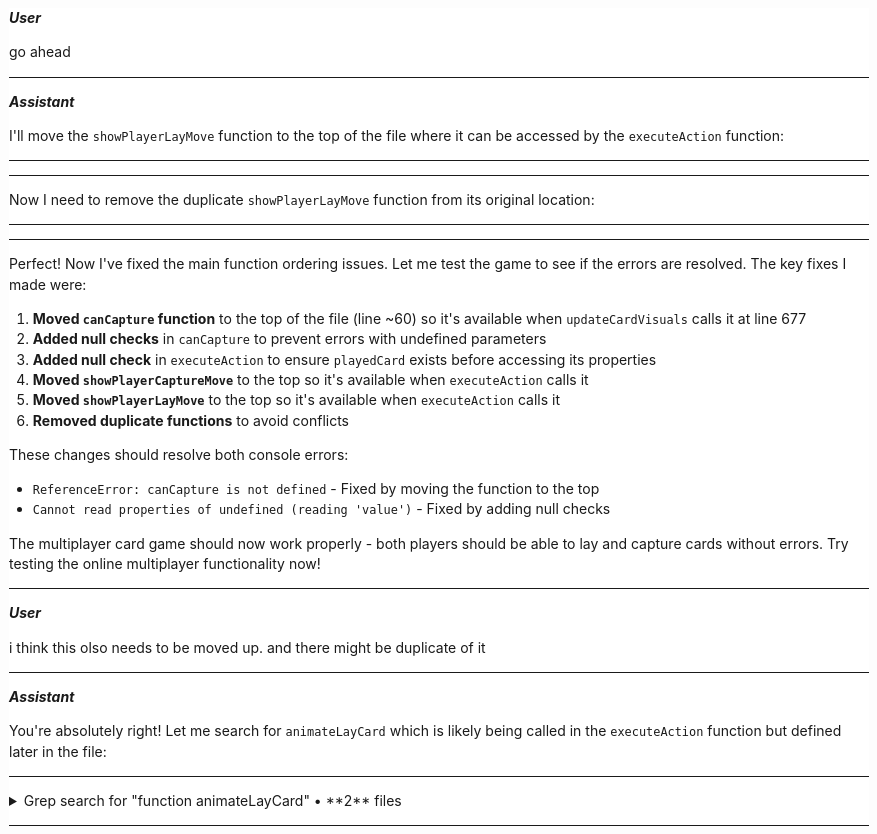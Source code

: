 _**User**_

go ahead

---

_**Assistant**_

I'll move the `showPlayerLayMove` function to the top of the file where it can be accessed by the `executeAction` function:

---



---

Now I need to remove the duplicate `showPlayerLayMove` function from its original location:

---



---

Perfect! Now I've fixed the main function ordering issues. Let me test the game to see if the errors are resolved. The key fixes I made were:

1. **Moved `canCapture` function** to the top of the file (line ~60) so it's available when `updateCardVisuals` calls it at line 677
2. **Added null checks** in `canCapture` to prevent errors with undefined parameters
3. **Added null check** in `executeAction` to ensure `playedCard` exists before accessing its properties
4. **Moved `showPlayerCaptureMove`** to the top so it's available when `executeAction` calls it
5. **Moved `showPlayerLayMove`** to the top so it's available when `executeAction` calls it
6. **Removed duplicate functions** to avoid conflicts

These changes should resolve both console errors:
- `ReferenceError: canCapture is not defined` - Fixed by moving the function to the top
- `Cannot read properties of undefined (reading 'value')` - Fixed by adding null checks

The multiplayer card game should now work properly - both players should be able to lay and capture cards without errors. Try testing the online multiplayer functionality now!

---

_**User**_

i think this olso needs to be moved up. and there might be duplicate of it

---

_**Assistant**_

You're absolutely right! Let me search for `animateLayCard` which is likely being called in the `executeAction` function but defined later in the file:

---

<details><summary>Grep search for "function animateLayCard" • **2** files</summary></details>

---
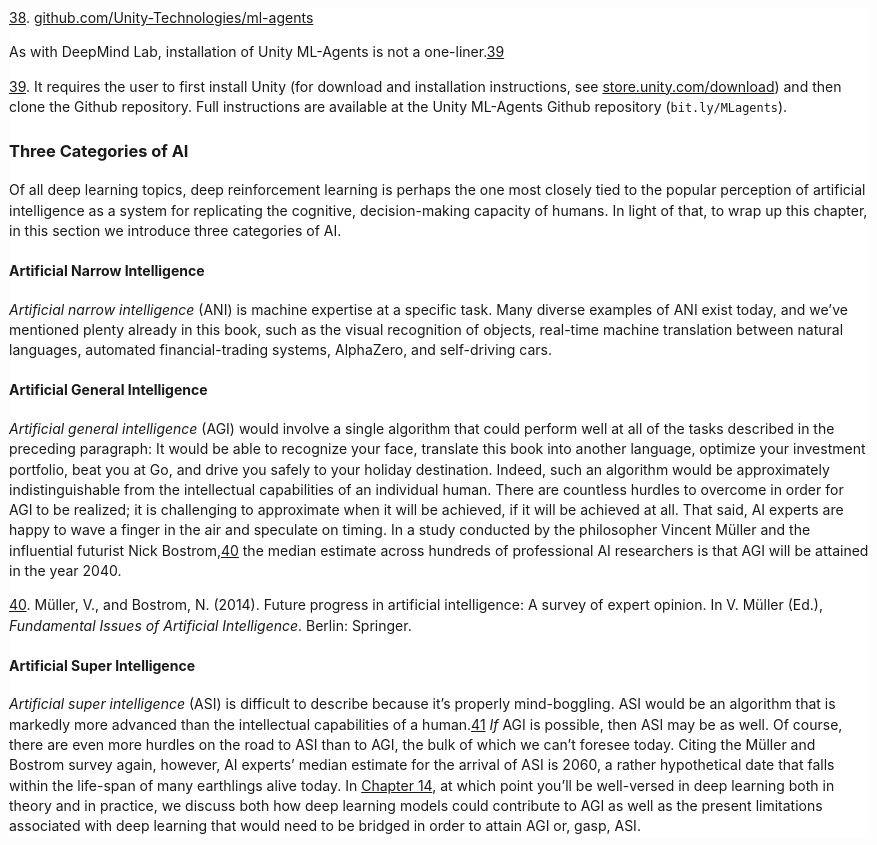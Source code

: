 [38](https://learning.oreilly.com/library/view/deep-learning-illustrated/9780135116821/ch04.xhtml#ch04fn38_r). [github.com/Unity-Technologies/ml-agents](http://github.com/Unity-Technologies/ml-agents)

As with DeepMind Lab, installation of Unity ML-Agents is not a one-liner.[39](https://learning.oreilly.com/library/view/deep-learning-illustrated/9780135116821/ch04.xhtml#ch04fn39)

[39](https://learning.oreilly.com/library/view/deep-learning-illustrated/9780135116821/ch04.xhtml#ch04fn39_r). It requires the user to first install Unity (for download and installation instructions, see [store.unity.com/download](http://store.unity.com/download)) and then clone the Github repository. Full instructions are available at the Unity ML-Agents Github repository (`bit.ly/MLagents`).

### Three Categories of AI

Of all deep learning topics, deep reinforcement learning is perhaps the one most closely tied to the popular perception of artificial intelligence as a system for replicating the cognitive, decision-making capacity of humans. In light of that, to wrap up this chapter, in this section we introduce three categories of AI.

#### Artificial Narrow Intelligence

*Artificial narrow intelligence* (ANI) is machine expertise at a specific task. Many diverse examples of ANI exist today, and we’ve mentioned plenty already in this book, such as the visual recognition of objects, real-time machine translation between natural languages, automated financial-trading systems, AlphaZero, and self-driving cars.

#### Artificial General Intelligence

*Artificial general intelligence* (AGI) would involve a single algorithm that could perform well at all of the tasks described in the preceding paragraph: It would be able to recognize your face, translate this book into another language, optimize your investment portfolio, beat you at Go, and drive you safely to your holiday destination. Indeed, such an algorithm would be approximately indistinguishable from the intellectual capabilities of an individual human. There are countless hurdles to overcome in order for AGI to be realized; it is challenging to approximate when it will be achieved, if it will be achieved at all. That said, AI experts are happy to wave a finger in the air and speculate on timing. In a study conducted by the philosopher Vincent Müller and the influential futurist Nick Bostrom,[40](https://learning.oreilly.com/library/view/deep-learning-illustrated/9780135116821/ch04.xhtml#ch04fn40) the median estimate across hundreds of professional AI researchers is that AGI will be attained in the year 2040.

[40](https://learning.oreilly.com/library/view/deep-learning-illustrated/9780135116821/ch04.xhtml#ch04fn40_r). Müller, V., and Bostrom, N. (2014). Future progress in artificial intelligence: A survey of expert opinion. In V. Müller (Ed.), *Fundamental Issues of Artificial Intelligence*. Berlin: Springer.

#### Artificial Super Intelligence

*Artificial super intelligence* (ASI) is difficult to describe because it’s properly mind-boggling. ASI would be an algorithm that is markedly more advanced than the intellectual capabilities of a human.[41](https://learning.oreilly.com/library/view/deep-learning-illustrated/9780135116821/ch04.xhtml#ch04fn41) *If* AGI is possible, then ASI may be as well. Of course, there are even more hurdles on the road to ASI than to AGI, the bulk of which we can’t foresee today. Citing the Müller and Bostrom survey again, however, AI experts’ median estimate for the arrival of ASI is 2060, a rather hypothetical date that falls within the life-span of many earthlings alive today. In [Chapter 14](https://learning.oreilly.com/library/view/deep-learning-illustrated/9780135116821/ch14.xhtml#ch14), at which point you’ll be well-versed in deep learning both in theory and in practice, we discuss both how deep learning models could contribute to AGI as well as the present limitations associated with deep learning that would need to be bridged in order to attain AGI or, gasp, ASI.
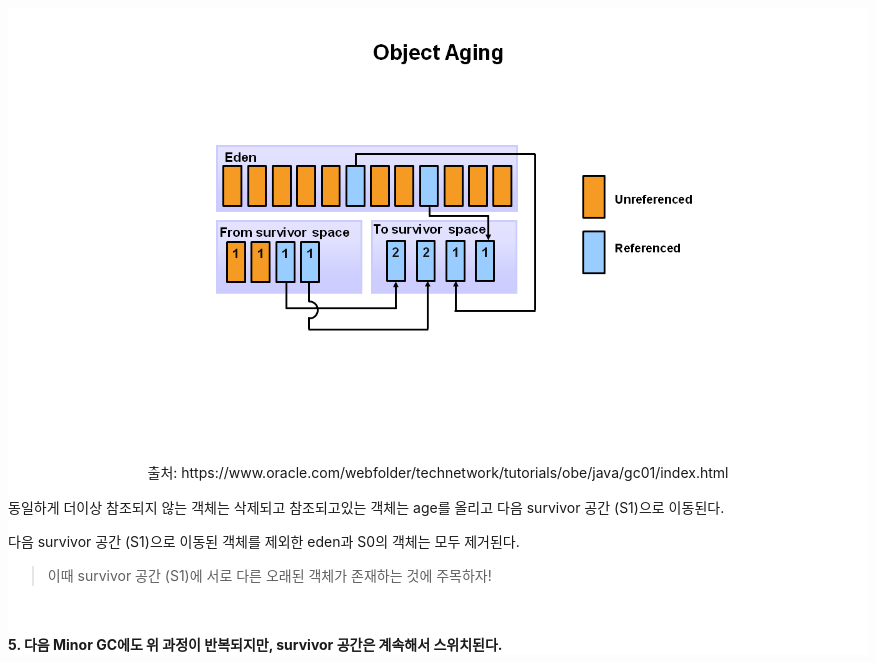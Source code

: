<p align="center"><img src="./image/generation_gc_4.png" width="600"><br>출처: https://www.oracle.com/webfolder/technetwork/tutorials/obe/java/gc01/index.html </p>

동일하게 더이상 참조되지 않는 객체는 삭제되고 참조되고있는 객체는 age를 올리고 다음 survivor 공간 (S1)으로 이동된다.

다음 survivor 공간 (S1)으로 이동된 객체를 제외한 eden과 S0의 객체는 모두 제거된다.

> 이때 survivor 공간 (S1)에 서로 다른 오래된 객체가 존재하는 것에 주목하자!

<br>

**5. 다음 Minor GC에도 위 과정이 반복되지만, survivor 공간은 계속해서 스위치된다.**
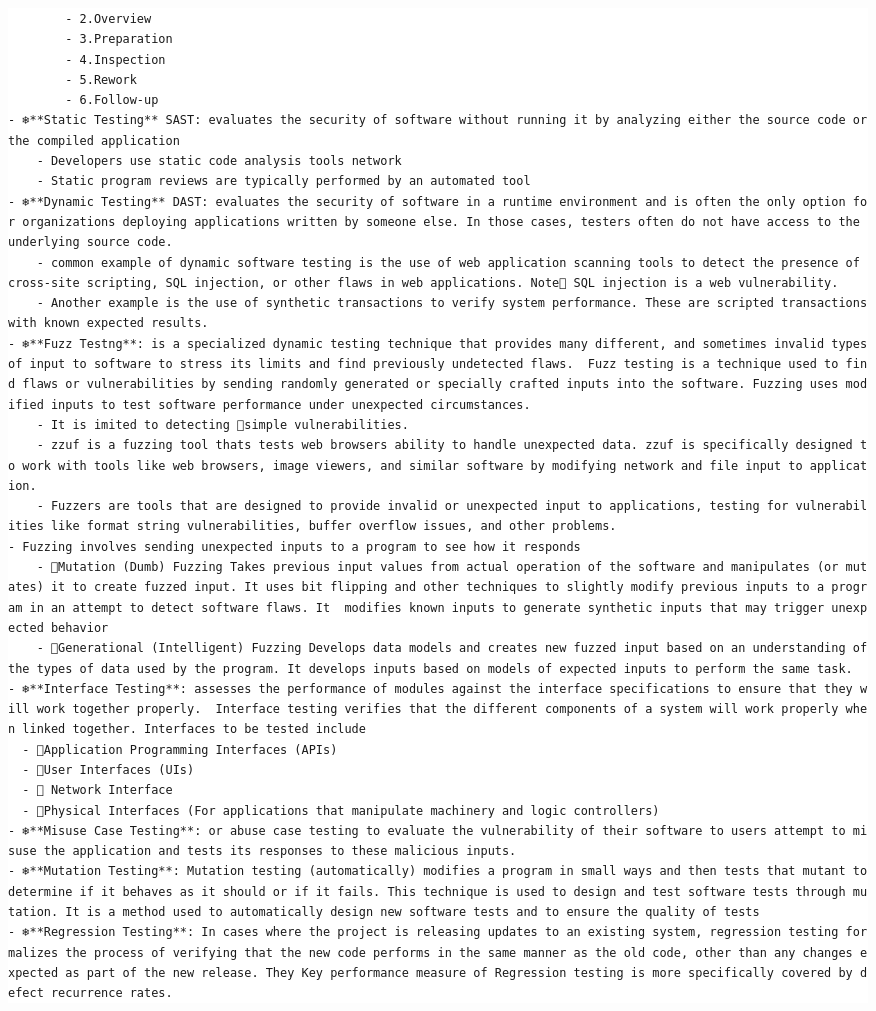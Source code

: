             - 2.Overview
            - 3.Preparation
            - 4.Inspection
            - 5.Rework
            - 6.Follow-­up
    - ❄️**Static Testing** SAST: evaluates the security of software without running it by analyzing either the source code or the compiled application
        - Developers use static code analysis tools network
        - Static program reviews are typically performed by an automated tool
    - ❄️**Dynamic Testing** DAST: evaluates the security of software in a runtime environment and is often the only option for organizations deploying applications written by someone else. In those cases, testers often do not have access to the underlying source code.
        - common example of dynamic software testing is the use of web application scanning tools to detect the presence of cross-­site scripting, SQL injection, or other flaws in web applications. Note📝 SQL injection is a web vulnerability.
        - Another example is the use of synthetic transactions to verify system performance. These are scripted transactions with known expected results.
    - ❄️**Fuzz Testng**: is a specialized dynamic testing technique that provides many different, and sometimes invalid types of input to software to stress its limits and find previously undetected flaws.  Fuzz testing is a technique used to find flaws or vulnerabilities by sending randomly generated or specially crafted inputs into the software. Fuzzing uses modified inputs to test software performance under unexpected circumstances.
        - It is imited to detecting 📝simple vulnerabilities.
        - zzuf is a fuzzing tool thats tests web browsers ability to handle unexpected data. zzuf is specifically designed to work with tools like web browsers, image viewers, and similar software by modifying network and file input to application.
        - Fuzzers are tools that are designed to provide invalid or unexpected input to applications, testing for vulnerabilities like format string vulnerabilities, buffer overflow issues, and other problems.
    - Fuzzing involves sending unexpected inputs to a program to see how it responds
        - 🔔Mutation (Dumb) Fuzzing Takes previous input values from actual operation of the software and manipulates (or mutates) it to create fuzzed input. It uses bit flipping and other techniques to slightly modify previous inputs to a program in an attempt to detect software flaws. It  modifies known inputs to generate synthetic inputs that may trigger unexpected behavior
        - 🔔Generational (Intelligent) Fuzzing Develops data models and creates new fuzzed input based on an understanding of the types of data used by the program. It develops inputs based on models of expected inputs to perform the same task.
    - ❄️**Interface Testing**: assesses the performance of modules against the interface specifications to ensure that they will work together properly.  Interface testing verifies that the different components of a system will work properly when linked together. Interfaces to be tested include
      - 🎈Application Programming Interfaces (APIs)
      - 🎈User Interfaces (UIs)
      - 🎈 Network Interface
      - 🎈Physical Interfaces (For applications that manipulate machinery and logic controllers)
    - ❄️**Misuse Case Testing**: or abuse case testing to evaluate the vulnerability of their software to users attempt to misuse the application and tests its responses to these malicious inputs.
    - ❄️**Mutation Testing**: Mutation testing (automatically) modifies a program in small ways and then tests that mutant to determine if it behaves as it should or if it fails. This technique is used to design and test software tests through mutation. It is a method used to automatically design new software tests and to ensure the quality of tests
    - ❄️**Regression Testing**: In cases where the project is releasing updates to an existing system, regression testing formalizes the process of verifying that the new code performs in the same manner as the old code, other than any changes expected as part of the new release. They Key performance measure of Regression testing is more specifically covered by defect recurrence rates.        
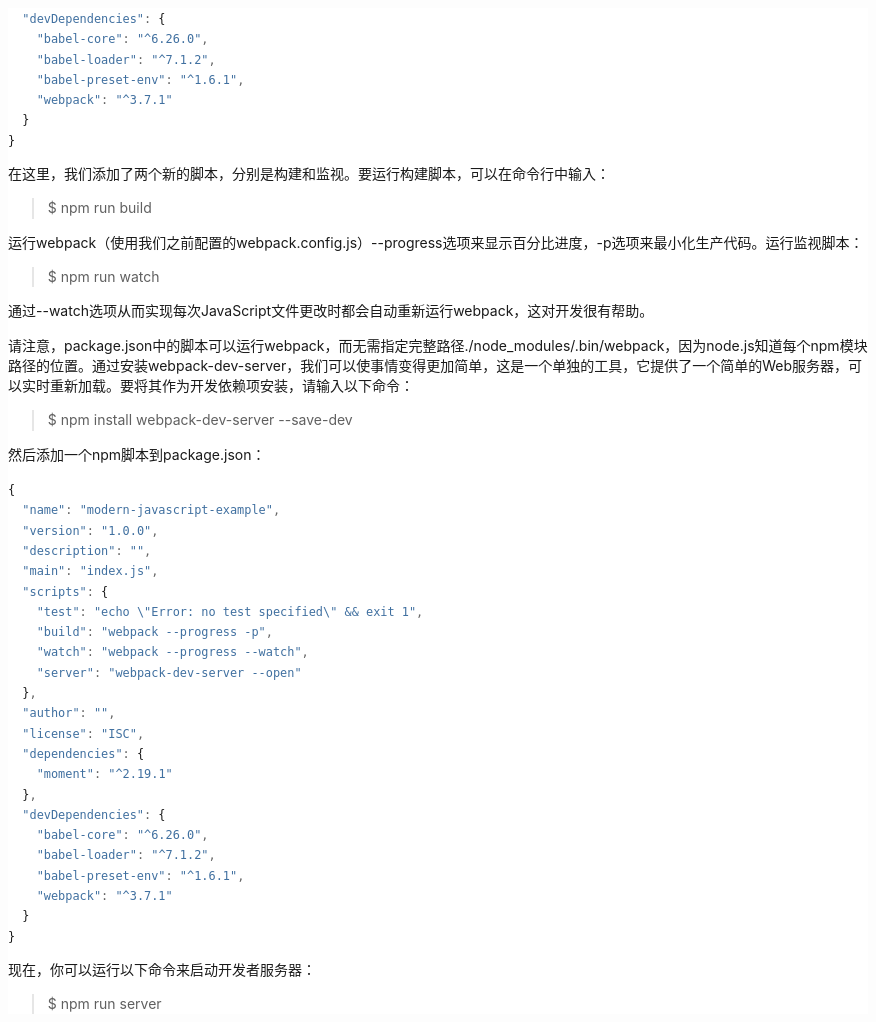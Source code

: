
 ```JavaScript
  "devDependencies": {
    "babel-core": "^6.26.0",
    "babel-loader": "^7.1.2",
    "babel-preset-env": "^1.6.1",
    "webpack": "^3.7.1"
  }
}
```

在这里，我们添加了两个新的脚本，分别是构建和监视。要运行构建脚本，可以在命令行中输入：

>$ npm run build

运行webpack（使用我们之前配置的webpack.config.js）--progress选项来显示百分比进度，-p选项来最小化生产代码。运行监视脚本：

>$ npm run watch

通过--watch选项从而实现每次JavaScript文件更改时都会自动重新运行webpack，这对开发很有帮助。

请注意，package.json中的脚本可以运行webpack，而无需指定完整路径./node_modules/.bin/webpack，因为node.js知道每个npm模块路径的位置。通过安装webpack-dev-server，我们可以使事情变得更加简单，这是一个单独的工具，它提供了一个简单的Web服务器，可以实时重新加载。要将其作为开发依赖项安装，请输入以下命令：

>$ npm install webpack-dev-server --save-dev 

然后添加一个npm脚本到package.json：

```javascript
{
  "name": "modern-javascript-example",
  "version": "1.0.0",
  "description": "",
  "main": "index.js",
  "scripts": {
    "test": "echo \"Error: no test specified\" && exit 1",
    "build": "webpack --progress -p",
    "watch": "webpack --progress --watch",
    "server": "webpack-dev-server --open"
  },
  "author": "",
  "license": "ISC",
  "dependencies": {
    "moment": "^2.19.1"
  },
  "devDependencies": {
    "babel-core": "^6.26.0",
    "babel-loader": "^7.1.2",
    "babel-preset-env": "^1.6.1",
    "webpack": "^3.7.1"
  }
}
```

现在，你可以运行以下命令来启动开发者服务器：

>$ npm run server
——————————
> **Task statement**:
Retype only the stretch of lines above starting at the one with "- 🎈Application Programming" and stopping at the one with "- ❄️**Misuse Case", exactly as written, with both kept.

> **Response box**:
      - 🎈Application Programming Interfaces (APIs)
      - 🎈User Interfaces (UIs)
      - 🎈 Network Interface
      - 🎈Physical Interfaces (For applications that manipulate machinery and logic controllers)
    - ❄️**Misuse Case Testing**: or abuse case testing to evaluate the vulnerability of their software to users attempt to misuse the application and tests its responses to these malicious inputs.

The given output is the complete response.